In my experience, I’ve always valued having the cash. I have always had at least 1 year of mortgage payments in reserve. then I start paying down the mortgage faster if that makes sense at the time. It makes me sleep easier at night.

What makes you sleep better?

In theory, you can easily out invest the mortage interest rate adjusted for the deduction you get. But some people are much more productive/happy in life knowing the house is paid for.

Also, you can save PMI buy knocking down what you owe. I think that would be mission number one. Pay down the loan am’t, get the house reappraised when values rise and demonstrate 20% equity asap.

food for thought: The mortgage advantage disappears as the amortization progresses (interest paid will dwindle).

Not exactly.

Keep in mind, he’s paying at 5.75%, but he gets some of the interest back at tax time. He could figure it out exactly, but he’s probably really paying 5% or so.

Also, keep in mind that earnings on investment are taxed, so if you gained 5.75% per year, you would need to pay taxes on that.

Anyway. . .if you haven’t maxed out IRAs (or a 529), that’s what I’d do with the money, because you are relieved of the taxes, but even if you have, I’d prefer putting it in the market.

I should have hit this thread before Trunk, as he said exactly what I would.

I somewhat agree with China Guy: I like a 6-month cushion in liquid, non-volatile investments. Then I would look at investing as much as possible in tax-advantaged investments. You mention that you meet your maximum employee match for the 401(k), but perhaps you could increase your investments there. Section 529 college plans are also a great place to tuck money; check with your state to see if there are any additional tax advantages. NYS allows a taxpayer to deduct contributions and lower their AGI.

How about if you pay down *my * mortgage, instead. I’m sure you’d get that warm fuzzy feeling deep down inside.
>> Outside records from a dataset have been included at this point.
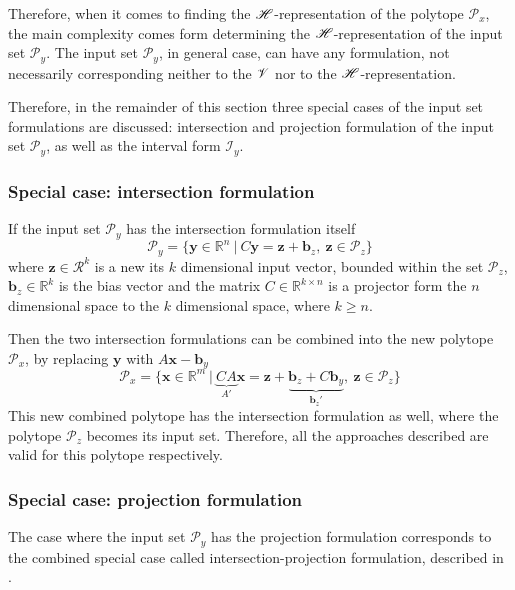 Therefore, when it comes to finding the $\mathscr{H}$-representation of the polytope $\mathcal{P}_x$, the main complexity comes form determining the $\mathscr{H}$-representation of the input set $\mathcal{P}_y$. The input set $\mathcal{P}_y$, in general case, can have any formulation, not necessarily corresponding neither to the $\mathscr{V}$ nor to the $\mathscr{H}$-representation.

Therefore, in the remainder of this section three special cases of the input set formulations are discussed: intersection and projection formulation of the input set $\mathcal{P}_y$, as well as the interval form $\mathcal{I}_y$.

\subsubsection*{Special case: intersection formulation} 
\label{ch:inter_h_special_inter}
If the input set $\mathcal{P}_y$ has the intersection formulation itself
\begin{equation}
    \mathcal{P}_y=\{\bm{y}\in  \mathbb{R}^n~|~ C\bm{y}=\bm{z} + \bm{b}_z, ~ \bm{z} \in \mathcal{P}_z \}
\end{equation}
where $\bm{z}\in\mathcal{R}^k$ is a new its $k$ dimensional input vector, bounded within the set $\mathcal{P}_z$, $\bm{b}_z\in\mathbb{R}^k$ is the bias vector and the matrix $C\in \mathbb{R}^{k\times n}$ is a projector form the $n$ dimensional space to the $k$ dimensional space, where $k\geq n$.

Then the two intersection formulations can be combined into the new polytope $\mathcal{P}_x$, by replacing $\bm{y}$ with $A\bm{x}- \bm{b}_y$
\begin{equation}
    \mathcal{P}_x=\{\bm{x}\in  \mathbb{R}^m~|~ \underbrace{CA}_{A'}\bm{x}=\bm{z} + \underbrace{\bm{b}_z + C\bm{b}_y}_{\bm{b}_z'}, ~ \bm{z} \in \mathcal{P}_z \}
\end{equation}
This new combined polytope has the intersection formulation as well, where the polytope $\mathcal{P}_z$ becomes its input set. Therefore, all the approaches described  are valid for this polytope respectively.

\subsubsection*{Special case: projection formulation} 
The case where the input set $\mathcal{P}_y$ has the projection formulation corresponds to the combined special case called intersection-projection formulation, described in . 

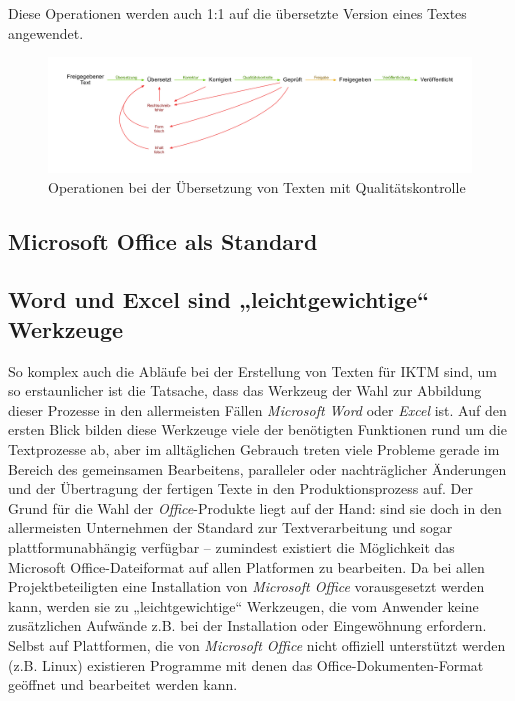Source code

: Diese Operationen werden auch 1:1 auf die übersetzte Version eines Textes angewendet.

\begin{figure}[htb]
\begin{center}
\includegraphics[width=\textwidth]{media/chart-5.pdf}
\end{center}
\caption{Operationen bei der Übersetzung von Texten mit Qualitätskontrolle}
\label{chart:5}
\end{figure}

\subsection{Microsoft Office als Standard}

\subsection{Word und Excel sind „leichtgewichtige“ Werkzeuge}

So komplex auch die Abläufe bei der Erstellung von Texten für \ac{IKTM} sind, um so erstaunlicher ist die Tatsache, dass das Werkzeug der Wahl zur Abbildung dieser Prozesse in den allermeisten Fällen \emph{Microsoft Word} oder \emph{Excel} ist. Auf den ersten Blick bilden diese Werkzeuge viele der benötigten Funktionen rund um die Textprozesse ab, aber im alltäglichen Gebrauch treten viele Probleme gerade im Bereich des gemeinsamen Bearbeitens, paralleler oder nachträglicher Änderungen und der Übertragung der fertigen Texte in den Produktionsprozess auf. Der Grund für die Wahl der \emph{Office}-Produkte liegt auf der Hand: sind sie doch in den allermeisten Unternehmen der Standard zur Textverarbeitung und sogar plattformunabhängig verfügbar – zumindest existiert die Möglichkeit das Microsoft Office-Dateiformat auf allen Platformen zu bearbeiten. Da bei allen Projektbeteiligten eine Installation von \emph{Microsoft Office} vorausgesetzt werden kann, werden sie zu „leichtgewichtige“ Werkzeugen, die vom Anwender keine zusätzlichen Aufwände z.B. bei der Installation oder Eingewöhnung erfordern. Selbst auf Plattformen, die von \emph{Microsoft Office} nicht offiziell unterstützt werden (z.B. Linux) existieren Programme mit denen das Office-Dokumenten-Format geöffnet und bearbeitet werden kann.

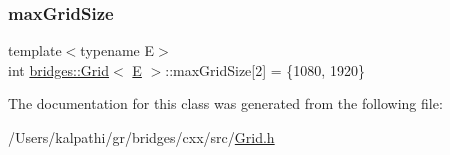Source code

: \mbox{\label{classbridges_1_1_grid_a800909a94e0affac82da79cf3e6d03e5}} 
\subsubsection{\texorpdfstring{maxGridSize}{maxGridSize}}
{\footnotesize\ttfamily template$<$typename E$>$ \\
int \mbox{\hyperlink{classbridges_1_1_grid}{bridges\+::\+Grid}}$<$ \mbox{\hyperlink{namespacebridges_acfb0a4f7877d8f63de3e6862004c50eda3a3ea00cfc35332cedf6e5e9a32e94da}{E}} $>$\+::max\+Grid\+Size\mbox{[}2\mbox{]} = \{1080, 1920\}\hspace{0.3cm}{\ttfamily [protected]}}



The documentation for this class was generated from the following file\+:\begin{DoxyCompactItemize}
\item 
/\+Users/kalpathi/gr/bridges/cxx/src/\mbox{\hyperlink{_grid_8h}{Grid.\+h}}\end{DoxyCompactItemize}

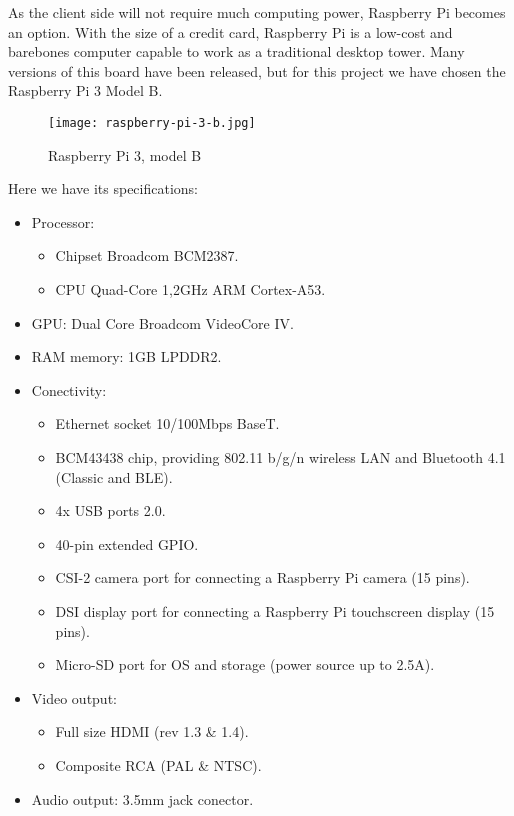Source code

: 	As the client side will not require much computing power, Raspberry Pi becomes an option. With the size of a credit card, Raspberry Pi is a low-cost and barebones computer capable to work as a traditional desktop tower. Many versions of this board have been released, but for this project we have chosen the Raspberry Pi 3 Model B.

	\begin{figure}[ht]
		\centering
		\texttt{[image: raspberry-pi-3-b.jpg]}
		\caption{Raspberry Pi 3, model B}
	\end{figure}

	Here we have its specifications:

	\begin{itemize}
		\item Processor:
			\begin{itemize}
				\item Chipset Broadcom BCM2387.
				\item CPU Quad-Core 1,2GHz ARM Cortex-A53.
			\end{itemize}
		\item GPU: Dual Core Broadcom VideoCore IV.
		\item RAM memory: 1GB LPDDR2.
		\item Conectivity:
			\begin{itemize}
				\item Ethernet socket 10/100Mbps BaseT.
				\item BCM43438 chip, providing 802.11 b/g/n wireless LAN and Bluetooth 4.1 (Classic and BLE).
				\item 4x USB ports 2.0.
				\item 40-pin extended GPIO.
				\item CSI-2 camera port for connecting a Raspberry Pi camera (15 pins).
				\item DSI display port for connecting a Raspberry Pi touchscreen display (15 pins).
				\item Micro-SD port for OS and storage (power source up to 2.5A).
			\end{itemize}
		\item Video output:
			\begin{itemize}
				\item Full size HDMI (rev 1.3 \& 1.4).
				\item Composite RCA (PAL \& NTSC).
			\end{itemize}
		\item Audio output: 3.5mm jack conector.
	\end{itemize}

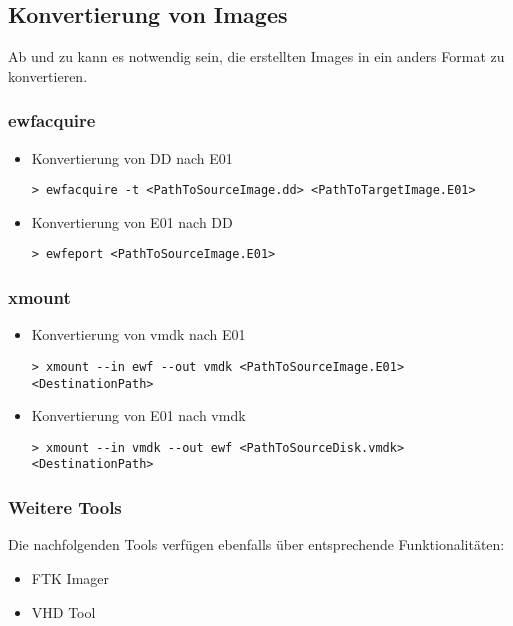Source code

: \subsection{Konvertierung von Images}
Ab und zu kann es notwendig sein, die erstellten Images in ein anders Format zu konvertieren. 

\subsubsection{ewfacquire}
\begin{itemize}
\item Konvertierung von DD nach E01
\begin{lstlisting}
> ewfacquire -t <PathToSourceImage.dd> <PathToTargetImage.E01>
\end{lstlisting}

\item Konvertierung von E01 nach DD
\begin{lstlisting}
> ewfeport <PathToSourceImage.E01>
\end{lstlisting}
\end{itemize}


\subsubsection{xmount}
\begin{itemize}
\item Konvertierung von vmdk nach E01
\begin{lstlisting}
> xmount --in ewf --out vmdk <PathToSourceImage.E01> <DestinationPath>
\end{lstlisting}

\item Konvertierung von E01 nach vmdk
\begin{lstlisting}
> xmount --in vmdk --out ewf <PathToSourceDisk.vmdk> <DestinationPath>
\end{lstlisting}
\end{itemize}

\subsubsection{Weitere Tools}
Die nachfolgenden Tools verfügen ebenfalls über entsprechende Funktionalitäten:
\begin{itemize}
\item FTK Imager
\item VHD Tool
\end{itemize}



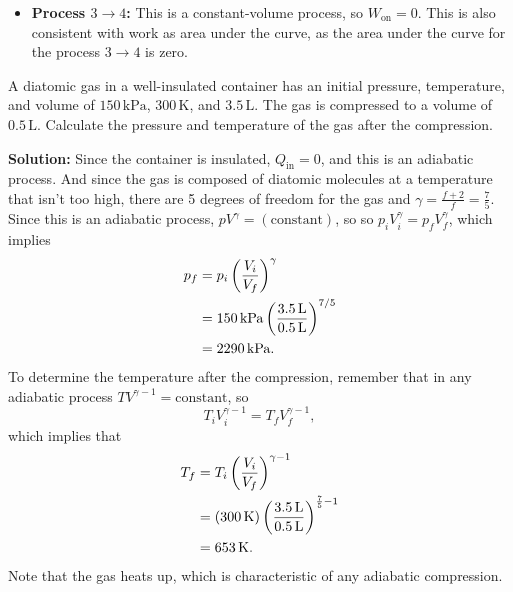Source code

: \begin{example}
\begin{itemize}
\item \textbf{Process $3 \rightarrow 4$:} This is a constant-volume process,
so $W_\text{on} = 0$. This is also consistent with work as area under the 
curve, as the area under the curve for the process $3 \rightarrow 4$ is
zero.
\end{itemize}
\end{example}

\begin{example}

A diatomic gas in a well-insulated container has an initial pressure,
temperature, and volume of $150\,\text{kPa}$, $300\,\text{K}$, and
$3.5\,\text{L}$.  The gas is compressed to a volume of $0.5\,\text{L}$.
Calculate the pressure and temperature of the gas after the compression.

\textbf{Solution:} Since the container is insulated, $Q_\text{in}=0$, 
and  this is an adiabatic process.  And since the gas is
composed of diatomic molecules at a temperature that isn't too high,
there are 5 degrees of freedom for the gas and $\gamma = \frac{f+2}{f} = 
\frac{7}{5}$.
Since this is an adiabatic process, $pV^{\gamma} = (\text{constant})$, so
so $p_iV_i^\gamma = p_fV_f^\gamma$, which implies
\begin{eqnarray}
 p_f =\mathstrut & p_i\left(\frac{V_i}{V_f}\right)^\gamma  \\
     =\mathstrut & 150 \,\text{kPa}\left(\frac{3.5 \,\text{L}}{0.5 \,\text{L}}\right)^{7/5}
            \\
     =\mathstrut & 2290\,\text{kPa}.
\end{eqnarray}
To determine the temperature after the compression, remember that in 
any adiabatic process $TV^{\gamma - 1} = \text{constant}$, so 
\begin{equation}
T_iV_i^{\gamma - 1} = T_fV_f^{\gamma - 1},
\end{equation} 
which implies that
\begin{eqnarray}
T_f =\mathstrut & T_i\left(\frac{V_i}{V_f}\right)^{\gamma - 1}   \\
    =\mathstrut & (300 \,\text{K})\left(\frac{3.5 \,\text{L}}{0.5 \,\text{L}}
                 \right)^{\frac{7}{5}-1} 
            \\
    =\mathstrut & 653 \,\text{K}.
\end{eqnarray}  
Note that the gas heats up, which is characteristic of any adiabatic 
compression.
\end{example}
(Although mine is at 4.75% and should be paid off within about 10 years.)

StG

If it was me I’d

first) Max out my yearly Roth IRA contribution (something like $3-$4K now I believe)

second) Push up my 401K contribution. Even past your companies matching point. I think you can max out yearly contributions around $20K? If you put it in the right investments you should easily average at least 8% annually.

fourth) Make extra payments to my mortgage principal.

…IMHO…

If you really don’t need the money, why not go for higher risk, higher return investments?

I would really be looking towards something that is income generating that can snowball quickly - later on can move towards “safer” investments.

Another option, what if you were to buy a second house? For a rental property a monthly top up of $500 would be way more than enough to make this very viable (enough if have problems with tenants). And if you are looking 20-30 years into the future then property can be a great investment.

Because, as we all know, step 3 is Profit!

At first it looks like paying off the mortgage below the PMI level is the best bet, because you earn 32%, but keep in mind that that rate is only for the first year and a bit. After that, the money is effectively locked into the mortgage, and is only earning 5.7%, less whatever you get back as a deduction. The effective interest rate you’re paying on the mortgage (and thus, earning on any extra payments) is probably less than 4.5%. Compare this to earning an average of 8% in the 401(k) (plus additional tax savings). Using the simplified model of earning 32% the first year and earning 4.5% after that vs. earning 8% every year, investing in the market pulls ahead in about 7 years.

Of course, the market is more risky and killing off the PMI may have some nice emotional appeal.